Dan Deacon and Jimmy Joe Roche : Ultimate Reality DVD

Dan Deacon’s ebullient electronic escapades teeter precariously over a chasm of well-intentioned absurdity and shrill chipmunk cries. That it never descends into outright buffoonery is a testament to the man’s cunning; I’m sure anyone arguing otherwise has long forgotten the joys of being a sugar-enthralled youngster. Combined with visual antics courtesy of Jimmy Joe Roche (both are of Baltimore ‘s Wham City Collective), the effect is unstoppable, capitulating to the wild exuberance of child-like dance revelry. Consider it the audio/visual equivalent of simultaneously smoking crack and chewing handfuls of psychedelic mushrooms.

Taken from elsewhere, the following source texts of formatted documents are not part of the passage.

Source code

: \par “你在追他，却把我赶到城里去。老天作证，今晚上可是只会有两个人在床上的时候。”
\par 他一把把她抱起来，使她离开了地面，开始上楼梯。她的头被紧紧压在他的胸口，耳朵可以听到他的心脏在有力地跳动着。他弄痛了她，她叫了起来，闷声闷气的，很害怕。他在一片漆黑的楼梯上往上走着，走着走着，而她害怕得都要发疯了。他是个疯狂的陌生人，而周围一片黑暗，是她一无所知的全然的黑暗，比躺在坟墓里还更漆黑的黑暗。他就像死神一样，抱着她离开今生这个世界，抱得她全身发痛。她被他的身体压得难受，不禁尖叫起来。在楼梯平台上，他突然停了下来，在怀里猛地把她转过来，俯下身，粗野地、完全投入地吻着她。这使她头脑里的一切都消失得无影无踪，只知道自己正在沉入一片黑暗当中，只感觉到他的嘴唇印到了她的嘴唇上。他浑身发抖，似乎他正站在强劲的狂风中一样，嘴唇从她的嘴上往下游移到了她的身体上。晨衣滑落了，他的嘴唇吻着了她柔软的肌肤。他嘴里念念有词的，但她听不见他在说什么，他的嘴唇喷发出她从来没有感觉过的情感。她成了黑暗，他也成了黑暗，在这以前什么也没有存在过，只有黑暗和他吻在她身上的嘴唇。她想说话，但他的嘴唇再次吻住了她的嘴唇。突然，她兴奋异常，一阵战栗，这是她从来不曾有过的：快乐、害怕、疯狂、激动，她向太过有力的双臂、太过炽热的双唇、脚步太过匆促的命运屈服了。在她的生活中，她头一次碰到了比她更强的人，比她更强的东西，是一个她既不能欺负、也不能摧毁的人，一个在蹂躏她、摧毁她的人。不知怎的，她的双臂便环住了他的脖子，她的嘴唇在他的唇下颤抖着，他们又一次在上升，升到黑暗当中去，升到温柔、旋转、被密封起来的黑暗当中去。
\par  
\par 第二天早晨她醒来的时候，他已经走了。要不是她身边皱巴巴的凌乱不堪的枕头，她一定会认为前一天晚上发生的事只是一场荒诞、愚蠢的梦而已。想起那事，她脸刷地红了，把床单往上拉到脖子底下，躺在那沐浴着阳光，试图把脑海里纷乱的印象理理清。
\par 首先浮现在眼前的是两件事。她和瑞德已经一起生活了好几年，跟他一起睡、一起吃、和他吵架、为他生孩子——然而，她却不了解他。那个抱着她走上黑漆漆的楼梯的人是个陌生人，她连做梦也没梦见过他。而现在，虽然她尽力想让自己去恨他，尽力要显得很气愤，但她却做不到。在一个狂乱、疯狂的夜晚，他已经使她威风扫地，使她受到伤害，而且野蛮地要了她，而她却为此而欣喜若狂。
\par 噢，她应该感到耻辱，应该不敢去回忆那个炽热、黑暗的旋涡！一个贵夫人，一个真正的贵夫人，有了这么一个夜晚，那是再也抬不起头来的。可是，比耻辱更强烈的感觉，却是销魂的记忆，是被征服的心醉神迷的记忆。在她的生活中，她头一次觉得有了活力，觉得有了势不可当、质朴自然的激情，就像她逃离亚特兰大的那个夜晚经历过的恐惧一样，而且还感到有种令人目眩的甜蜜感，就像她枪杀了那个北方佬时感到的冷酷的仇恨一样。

At the adrenaline-injected heart of Ultimate Reality pulses the nod-wink-smile recognition of just what these two are really up to. Deconstructing a bevy of Arnold Schwarzenegger’s most violent gore-fests from the ’80s and ’90s, Roche assembles the most appalling/disturbing/weird montage imaginable, mirrors the clips and shuffles layer upon ridiculous layer. But not before saturating it all in the deepest vat of LSD-25 and flashing neon. Deacon’s predictably unusual, always emphatic composition gurgles alongside all this disorientation and is more or less an ideal accompaniment.

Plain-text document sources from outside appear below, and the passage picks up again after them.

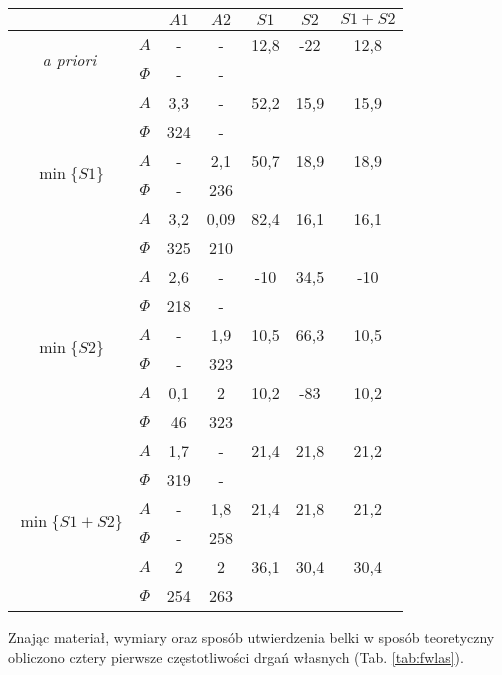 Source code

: \documentclass[polish,a4paper,11pt]{mwart}
\begin{document}
  \begin{table}[!tbh]
    \centering
    \begin{tabular}{|c|c|c|c|c|c|c|}
      \cline{3-7}
      \multicolumn{2}{c|}{}&$A1$&$A2$&$S1$&$S2$&$S1+S2$\\\hline
      \multirow{2}{*}{\textit{a priori}} & $A$ & - & - & 12,8 & -22 & 12,8\\\cline{2-7}
					 & $\Phi$ & - & - & \multicolumn{3}{c}{}\\\hline
      \multirow{6}{*}{$\min\{S1\}$}   &   $A$ & 3,3 & - & 52,2 & 15,9 & 15,9\\\cline{2-7}
				      &$\Phi$ & 324 & - & \multicolumn{3}{c}{}\\\cline{2-7}
				      &   $A$ & - & 2,1 & 50,7 & 18,9 & 18,9\\\cline{2-7}
				      &$\Phi$ & - & 236 & \multicolumn{3}{c}{}\\\cline{2-7}
				      &   $A$ & 3,2 & 0,09 & 82,4 & 16,1 & 16,1\\\cline{2-7}
				      &$\Phi$ & 325 & 210 & \multicolumn{3}{c}{}\\\hline
      \multirow{6}{*}{$\min\{S2\}$}   &   $A$ & 2,6 & - & -10 & 34,5 & -10\\\cline{2-7}
				      &$\Phi$ & 218 & - & \multicolumn{3}{c}{}\\\cline{2-7}
				      &   $A$ & - & 1,9 & 10,5 & 66,3 & 10,5\\\cline{2-7}
				      &$\Phi$ & - & 323 & \multicolumn{3}{c}{}\\\cline{2-7}
				      &   $A$ & 0,1 & 2 & 10,2 & -83 & 10,2\\\cline{2-7}
				      &$\Phi$ & 46 & 323 & \multicolumn{3}{c}{}\\\hline
      \multirow{6}{*}{$\min\{S1+S2\}$}&   $A$ & 1,7 & - & 21,4 & 21,8 & 21,2\\\cline{2-7}
				      &$\Phi$ & 319 & - & \multicolumn{3}{c}{}\\\cline{2-7}
				      &   $A$ & - & 1,8 & 21,4 & 21,8 & 21,2\\\cline{2-7}
				      &$\Phi$ & - & 258 & \multicolumn{3}{c}{}\\\cline{2-7}
				      &   $A$ & 2 & 2 & 36,1 & 30,4 & 30,4\\\cline{2-7}
				      &$\Phi$ & 254 & 263 & \multicolumn{3}{c}{}\\\cline{1-4}
    \end{tabular}
  \end{table}

  Znając materiał, wymiary oraz sposób utwierdzenia belki w sposób teoretyczny obliczono
  cztery pierwsze częstotliwości drgań własnych (Tab. \ref{tab:fwlas}).
\end{document}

Just when you think the insanity will ebb, a drooling Predator pops his head into the melee to have a look around. For any child of the ’80s, the sheer nostalgic value is practically magnetic. Anyone else who’s ever seen a movie starring Arnold will immediately recognize the audacity of naming this experience Ultimate Reality. But then, that’s probably the point. Deacon and Roche would be far from the first to point and laugh at the escapist allure of the cinema; their aspirations seemingly lie elsewhere. They’re content to be ironic, in a post-modern way, pointing and laughing while the whole thing goes up in flames. (For those so inclined, the two will be taking this circus on the road at the beginning of 2008)

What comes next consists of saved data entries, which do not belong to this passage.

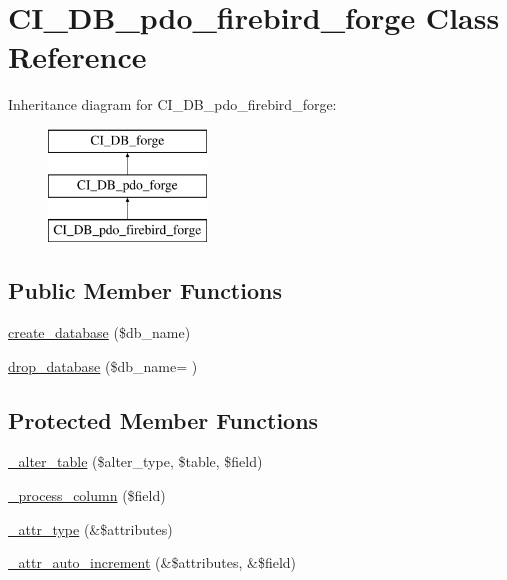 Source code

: \hypertarget{class_c_i___d_b__pdo__firebird__forge}{}\section{C\+I\+\_\+\+D\+B\+\_\+pdo\+\_\+firebird\+\_\+forge Class Reference}
\label{class_c_i___d_b__pdo__firebird__forge}
Inheritance diagram for C\+I\+\_\+\+D\+B\+\_\+pdo\+\_\+firebird\+\_\+forge\+:\begin{figure}[H]
\begin{center}
\leavevmode
\includegraphics[height=3.000000cm]{class_c_i___d_b__pdo__firebird__forge}
\end{center}
\end{figure}
\subsection*{Public Member Functions}
\begin{DoxyCompactItemize}
\item 
\hyperlink{class_c_i___d_b__pdo__firebird__forge_a902a7267babceb2ce595706f217e00ad}{create\+\_\+database} (\$db\+\_\+name)
\item 
\hyperlink{class_c_i___d_b__pdo__firebird__forge_a9e0a4706cac7e0bb62e76f23081000d4}{drop\+\_\+database} (\$db\+\_\+name= \textquotesingle{}\textquotesingle{})
\end{DoxyCompactItemize}
\subsection*{Protected Member Functions}
\begin{DoxyCompactItemize}
\item 
\hyperlink{class_c_i___d_b__pdo__firebird__forge_a41c6cae02f2fda8b429ad0afb9509426}{\+\_\+alter\+\_\+table} (\$alter\+\_\+type, \$table, \$field)
\item 
\hyperlink{class_c_i___d_b__pdo__firebird__forge_a8f38f1c5b5dddecca4befbe393f3f299}{\+\_\+process\+\_\+column} (\$field)
\item 
\hyperlink{class_c_i___d_b__pdo__firebird__forge_a8553be952084c6f7cdfff370a1d14f6b}{\+\_\+attr\+\_\+type} (\&\$attributes)
\item 
\hyperlink{class_c_i___d_b__pdo__firebird__forge_a2a013a5932439c3c44f0dad3436525f7}{\+\_\+attr\+\_\+auto\+\_\+increment} (\&\$attributes, \&\$field)
\end{DoxyCompactItemize}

I imagine this experiment working best turned on at a party and relegated to the background, leaving inebriated guests to wander toward the flashing lights and wacky music and left to ask, in a stupor, “What the hell is this?” Tail-ended with a video for Deacon’s “Crystal Cat” (from Spiderman of the Rings) and an unnamed performance in which Deacon (face-wrapped in streamers) plays keyboards and sings while Roche dances erratically in a pink jumpsuit, there is not a moment in it’s 40-minute duration that Ultimate Reality won’t raise eyebrows, or at the very least, induce some sort of unexplained dance fever. Epileptics need not apply.